Rezension
Gerda Sengstbratl
Afrika – Anläufe Anreisen
Bibliothek der Provinz 2022, 232 Seiten
ISBN 978-3-99126-038-7
Gerda Sengstbratls Buch Afrika ist eine Sammlung von Eindrücken und Erlebnissen, die die Autorin während ihrer Reisen zwischen 2002 und 2015 in verschiedene Teile des afrikanischen Kontinents gesammelt hat. In zwölf Kapiteln schildert sie ihre Begegnungen mit traditionellen Lebensweisen und gibt einen Einblick in die Vielfalt und Komplexität des afrikanischen Alltags.

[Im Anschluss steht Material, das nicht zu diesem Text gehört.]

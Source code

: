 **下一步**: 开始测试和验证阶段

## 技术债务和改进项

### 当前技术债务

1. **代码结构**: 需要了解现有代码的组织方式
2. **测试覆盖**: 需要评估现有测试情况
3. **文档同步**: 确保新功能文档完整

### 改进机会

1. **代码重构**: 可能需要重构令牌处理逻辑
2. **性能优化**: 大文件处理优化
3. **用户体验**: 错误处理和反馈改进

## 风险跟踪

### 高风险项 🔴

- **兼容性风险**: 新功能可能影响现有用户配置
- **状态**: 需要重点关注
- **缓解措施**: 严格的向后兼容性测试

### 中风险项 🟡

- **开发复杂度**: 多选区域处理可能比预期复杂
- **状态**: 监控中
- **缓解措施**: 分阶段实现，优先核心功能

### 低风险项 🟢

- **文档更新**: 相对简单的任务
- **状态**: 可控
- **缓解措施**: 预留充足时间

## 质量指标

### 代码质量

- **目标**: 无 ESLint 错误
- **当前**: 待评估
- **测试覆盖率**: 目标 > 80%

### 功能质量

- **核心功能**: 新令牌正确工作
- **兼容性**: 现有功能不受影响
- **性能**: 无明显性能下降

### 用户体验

Das Buch ist kein klassischer Reisebericht, sondern vielmehr eine subjektive Sammlung von Gedanken und Beobachtungen. Sengstbratl beschreibt die verschiedenen Regionen, die sie bereiste – von den Subsahara-Staaten im Norden bis hin zu den tropischen Gebieten im Osten Afrikas. In einem eher stichwortartigen Stil nähert sie sich den unterschiedlichen Kulturen, Landschaften und Lebensweisen, die sie dort erlebte. Ihre Perspektive als Europäerin prägt dabei die Erzählweise, was sowohl eine Stärke als auch eine Schwäche des Buches ist.
Die Stärke der Autorin liegt in ihrer Fähigkeit, mit wenigen Worten die Essenz von Situationen und Begegnungen zu erfassen. Ihre Beschreibungen sind oft prägnant und eindrucksvoll, ohne sich in langen Ausschweifungen zu verlieren. Sie vermittelt ein Gefühl der Fremdheit, das sie als Reisende in einer ihr teils fremden Welt empfindet, und lässt dabei Raum für Reflexion und Interpretation. Die Erlebnisse werden nicht immer bewertet, sondern häufig nur berichtet, was dem Leser die Freiheit gibt, sich selbst ein Bild zu machen.

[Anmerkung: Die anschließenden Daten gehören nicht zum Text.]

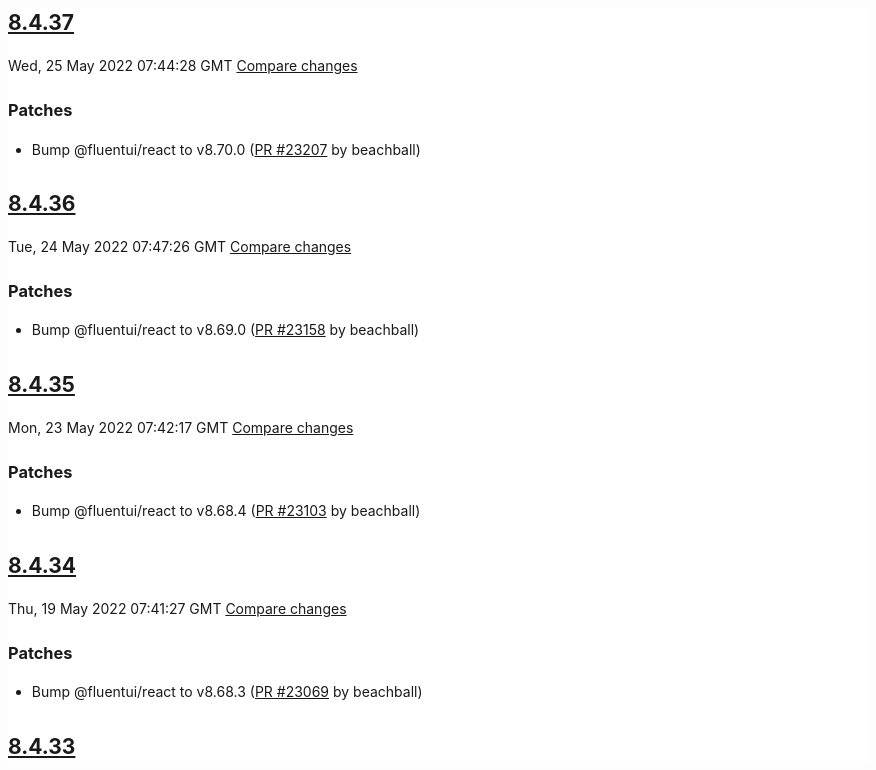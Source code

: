 ## [8.4.37](https://github.com/microsoft/fluentui/tree/@fluentui/theme-samples_v8.4.37)

Wed, 25 May 2022 07:44:28 GMT 
[Compare changes](https://github.com/microsoft/fluentui/compare/@fluentui/theme-samples_v8.4.36..@fluentui/theme-samples_v8.4.37)

### Patches

- Bump @fluentui/react to v8.70.0 ([PR #23207](https://github.com/microsoft/fluentui/pull/23207) by beachball)

## [8.4.36](https://github.com/microsoft/fluentui/tree/@fluentui/theme-samples_v8.4.36)

Tue, 24 May 2022 07:47:26 GMT 
[Compare changes](https://github.com/microsoft/fluentui/compare/@fluentui/theme-samples_v8.4.35..@fluentui/theme-samples_v8.4.36)

### Patches

- Bump @fluentui/react to v8.69.0 ([PR #23158](https://github.com/microsoft/fluentui/pull/23158) by beachball)

## [8.4.35](https://github.com/microsoft/fluentui/tree/@fluentui/theme-samples_v8.4.35)

Mon, 23 May 2022 07:42:17 GMT 
[Compare changes](https://github.com/microsoft/fluentui/compare/@fluentui/theme-samples_v8.4.34..@fluentui/theme-samples_v8.4.35)

### Patches

- Bump @fluentui/react to v8.68.4 ([PR #23103](https://github.com/microsoft/fluentui/pull/23103) by beachball)

## [8.4.34](https://github.com/microsoft/fluentui/tree/@fluentui/theme-samples_v8.4.34)

Thu, 19 May 2022 07:41:27 GMT 
[Compare changes](https://github.com/microsoft/fluentui/compare/@fluentui/theme-samples_v8.4.33..@fluentui/theme-samples_v8.4.34)

### Patches

- Bump @fluentui/react to v8.68.3 ([PR #23069](https://github.com/microsoft/fluentui/pull/23069) by beachball)

## [8.4.33](https://github.com/microsoft/fluentui/tree/@fluentui/theme-samples_v8.4.33)

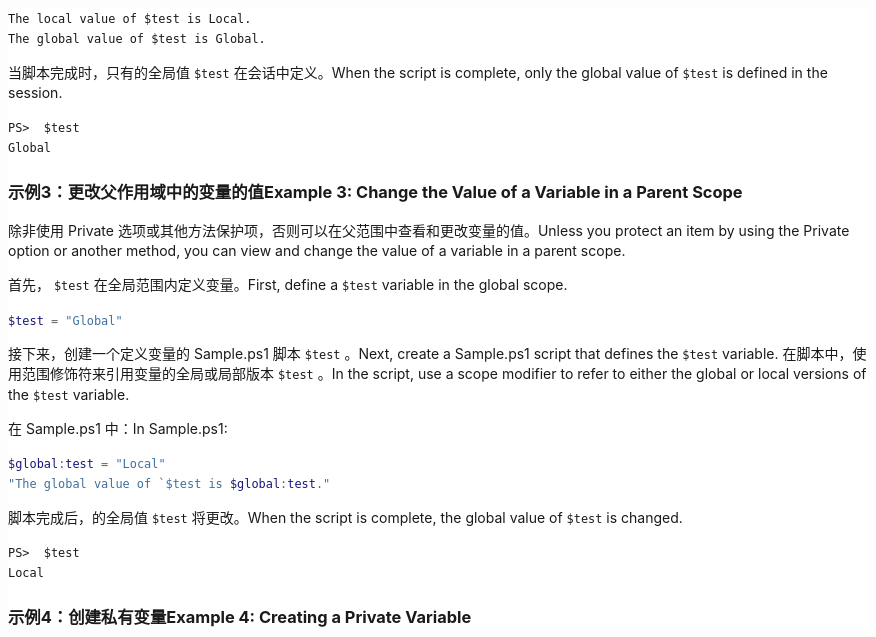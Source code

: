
```output
The local value of $test is Local.
The global value of $test is Global.
```

<span data-ttu-id="a44f0-322">当脚本完成时，只有的全局值 `$test` 在会话中定义。</span><span class="sxs-lookup"><span data-stu-id="a44f0-322">When the script is complete, only the global value of `$test` is defined in the session.</span></span>

```
PS>  $test
Global
```

### <a name="example-3-change-the-value-of-a-variable-in-a-parent-scope"></a><span data-ttu-id="a44f0-323">示例3：更改父作用域中的变量的值</span><span class="sxs-lookup"><span data-stu-id="a44f0-323">Example 3: Change the Value of a Variable in a Parent Scope</span></span>

<span data-ttu-id="a44f0-324">除非使用 Private 选项或其他方法保护项，否则可以在父范围中查看和更改变量的值。</span><span class="sxs-lookup"><span data-stu-id="a44f0-324">Unless you protect an item by using the Private option or another method, you can view and change the value of a variable in a parent scope.</span></span>

<span data-ttu-id="a44f0-325">首先， `$test` 在全局范围内定义变量。</span><span class="sxs-lookup"><span data-stu-id="a44f0-325">First, define a `$test` variable in the global scope.</span></span>

```powershell
$test = "Global"
```

<span data-ttu-id="a44f0-326">接下来，创建一个定义变量的 Sample.ps1 脚本 `$test` 。</span><span class="sxs-lookup"><span data-stu-id="a44f0-326">Next, create a Sample.ps1 script that defines the `$test` variable.</span></span> <span data-ttu-id="a44f0-327">在脚本中，使用范围修饰符来引用变量的全局或局部版本 `$test` 。</span><span class="sxs-lookup"><span data-stu-id="a44f0-327">In the script, use a scope modifier to refer to either the global or local versions of the `$test` variable.</span></span>

<span data-ttu-id="a44f0-328">在 Sample.ps1 中：</span><span class="sxs-lookup"><span data-stu-id="a44f0-328">In Sample.ps1:</span></span>

```powershell
$global:test = "Local"
"The global value of `$test is $global:test."
```

<span data-ttu-id="a44f0-329">脚本完成后，的全局值 `$test` 将更改。</span><span class="sxs-lookup"><span data-stu-id="a44f0-329">When the script is complete, the global value of `$test` is changed.</span></span>

```
PS>  $test
Local
```

### <a name="example-4-creating-a-private-variable"></a><span data-ttu-id="a44f0-330">示例4：创建私有变量</span><span class="sxs-lookup"><span data-stu-id="a44f0-330">Example 4: Creating a Private Variable</span></span>
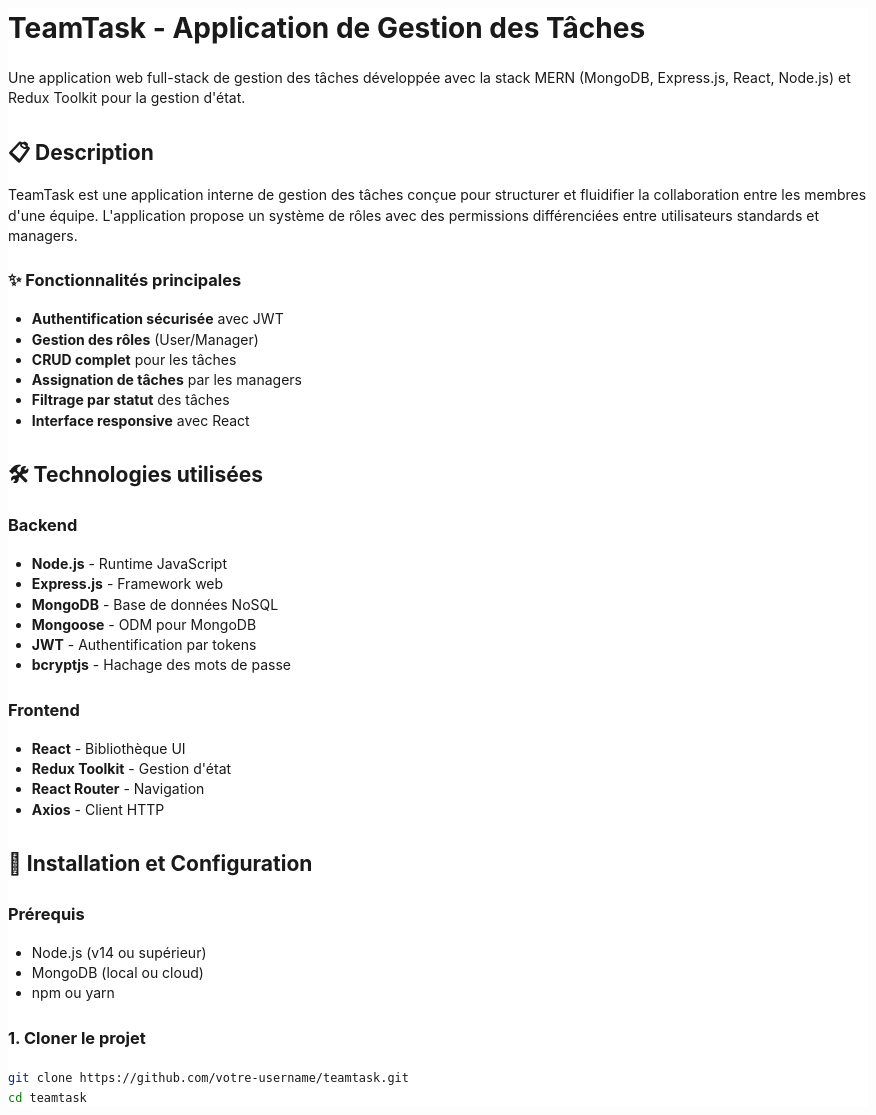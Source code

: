 # TeamTask - Application de Gestion des Tâches

Une application web full-stack de gestion des tâches développée avec la stack MERN (MongoDB, Express.js, React, Node.js) et Redux Toolkit pour la gestion d'état.

## 📋 Description

TeamTask est une application interne de gestion des tâches conçue pour structurer et fluidifier la collaboration entre les membres d'une équipe. L'application propose un système de rôles avec des permissions différenciées entre utilisateurs standards et managers.

### ✨ Fonctionnalités principales

- **Authentification sécurisée** avec JWT
- **Gestion des rôles** (User/Manager)
- **CRUD complet** pour les tâches
- **Assignation de tâches** par les managers
- **Filtrage par statut** des tâches
- **Interface responsive** avec React

## 🛠️ Technologies utilisées

### Backend
- **Node.js** - Runtime JavaScript
- **Express.js** - Framework web
- **MongoDB** - Base de données NoSQL
- **Mongoose** - ODM pour MongoDB
- **JWT** - Authentification par tokens
- **bcryptjs** - Hachage des mots de passe

### Frontend
- **React** - Bibliothèque UI
- **Redux Toolkit** - Gestion d'état
- **React Router** - Navigation
- **Axios** - Client HTTP

## 🚀 Installation et Configuration

### Prérequis
- Node.js (v14 ou supérieur)
- MongoDB (local ou cloud)
- npm ou yarn

### 1. Cloner le projet
```bash
git clone https://github.com/votre-username/teamtask.git
cd teamtask
```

Ein weiterer interessanter Aspekt des Buches ist die Art und Weise, wie Sengstbratl über die Kluft zwischen westlicher und traditioneller Lebensweise nachdenkt. Sie beschreibt Begegnungen mit Menschen, die in einer Welt leben, die sich von der europäischen Vorstellung von Entwicklung und Fortschritt grundlegend unterscheidet. Dabei taucht sie auch in die Konflikte und Herausforderungen ein, die solche Begegnungen mit sich bringen können – sei es der Unterschied in den sozialen Normen, in den Wertvorstellungen oder auch in den politischen Realitäten. Besonders hervorzuheben ist die ehrliche und ungeschönte Auseinandersetzung mit der westlichen Perspektive auf Afrika, die oft von Misstrauen, Entfremdung oder auch Missverständnissen geprägt ist.

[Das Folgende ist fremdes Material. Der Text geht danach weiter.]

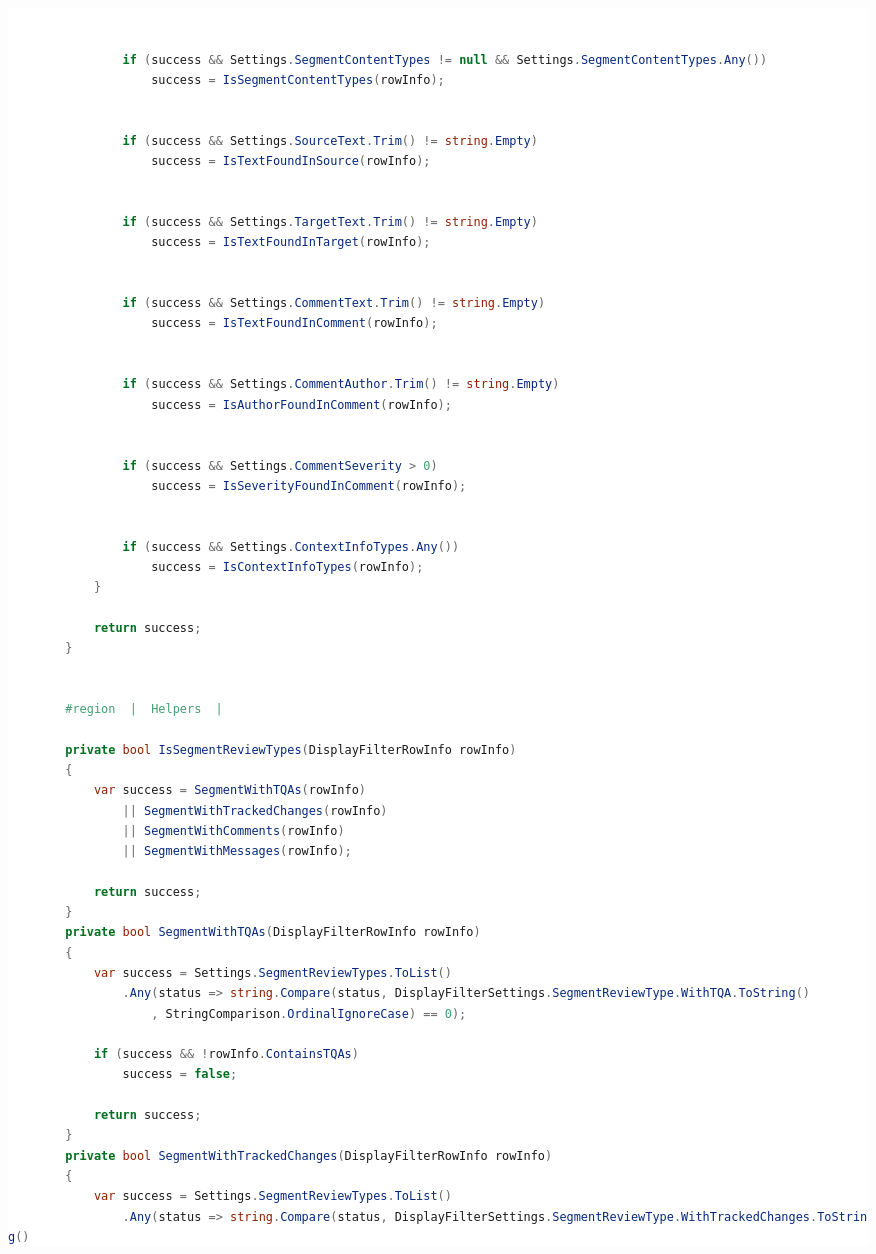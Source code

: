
 ```cs


                if (success && Settings.SegmentContentTypes != null && Settings.SegmentContentTypes.Any())
                    success = IsSegmentContentTypes(rowInfo);


                if (success && Settings.SourceText.Trim() != string.Empty)
                    success = IsTextFoundInSource(rowInfo);


                if (success && Settings.TargetText.Trim() != string.Empty)
                    success = IsTextFoundInTarget(rowInfo);


                if (success && Settings.CommentText.Trim() != string.Empty)
                    success = IsTextFoundInComment(rowInfo);


                if (success && Settings.CommentAuthor.Trim() != string.Empty)
                    success = IsAuthorFoundInComment(rowInfo);


                if (success && Settings.CommentSeverity > 0)
                    success = IsSeverityFoundInComment(rowInfo);


                if (success && Settings.ContextInfoTypes.Any())
                    success = IsContextInfoTypes(rowInfo);
            }

            return success;
        }


        #region  |  Helpers  |

        private bool IsSegmentReviewTypes(DisplayFilterRowInfo rowInfo)
        {
            var success = SegmentWithTQAs(rowInfo)
                || SegmentWithTrackedChanges(rowInfo)
                || SegmentWithComments(rowInfo)
                || SegmentWithMessages(rowInfo);

            return success;
        }
        private bool SegmentWithTQAs(DisplayFilterRowInfo rowInfo)
        {
            var success = Settings.SegmentReviewTypes.ToList()
                .Any(status => string.Compare(status, DisplayFilterSettings.SegmentReviewType.WithTQA.ToString()
                    , StringComparison.OrdinalIgnoreCase) == 0);

            if (success && !rowInfo.ContainsTQAs)
                success = false;

            return success;
        }
        private bool SegmentWithTrackedChanges(DisplayFilterRowInfo rowInfo)
        {
            var success = Settings.SegmentReviewTypes.ToList()
                .Any(status => string.Compare(status, DisplayFilterSettings.SegmentReviewType.WithTrackedChanges.ToString()
```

Jedoch kann der stichwortartige Stil des Buches auch als Nachteil empfunden werden. Die kurzen, manchmal fragmentarischen Abschnitte lassen wenig Raum für tiefergehende Auseinandersetzungen oder emotionalere Erlebnisse. Das Buch bleibt in gewisser Weise distanziert, was manchen Lesern die Möglichkeit nimmt, wirklich in die Erfahrungen der Autorin einzutauchen. Der Mangel an narrativer Tiefe und persönlicher Reflektion könnte für einige zu einer Barriere werden, um sich mit dem Werk voll und ganz zu identifizieren.
Insgesamt ist Afrika ein interessantes Buch für Leser, die an persönlichen Eindrücken aus einer europäischen Perspektive interessiert sind und abseits der ausgetretenen Touristenpfade mehr über den afrikanischen Kontinent erfahren möchten. Es bietet einen wertvollen Einblick in die Vielfalt der afrikanischen Kulturen und die unterschiedlichen Lebensweisen, die dort existieren. Auch wenn das Buch nicht in einer tiefgründigen, erzählerischen Weise verfasst ist, so gelingt es der Autorin doch, dem Leser eine differenzierte Sicht auf Afrika zu vermitteln. Die Stärken liegen in den scharfsinnigen Beobachtungen und der schlichten, aber eindrucksvollen Schilderung von Reisen, die uns ein Stück weiter verstehen lassen, was es bedeutet, als Europäerin den afrikanischen Kontinent zu bereisen und unvermittelt mit fremden Kulturen konfrontiert zu sein.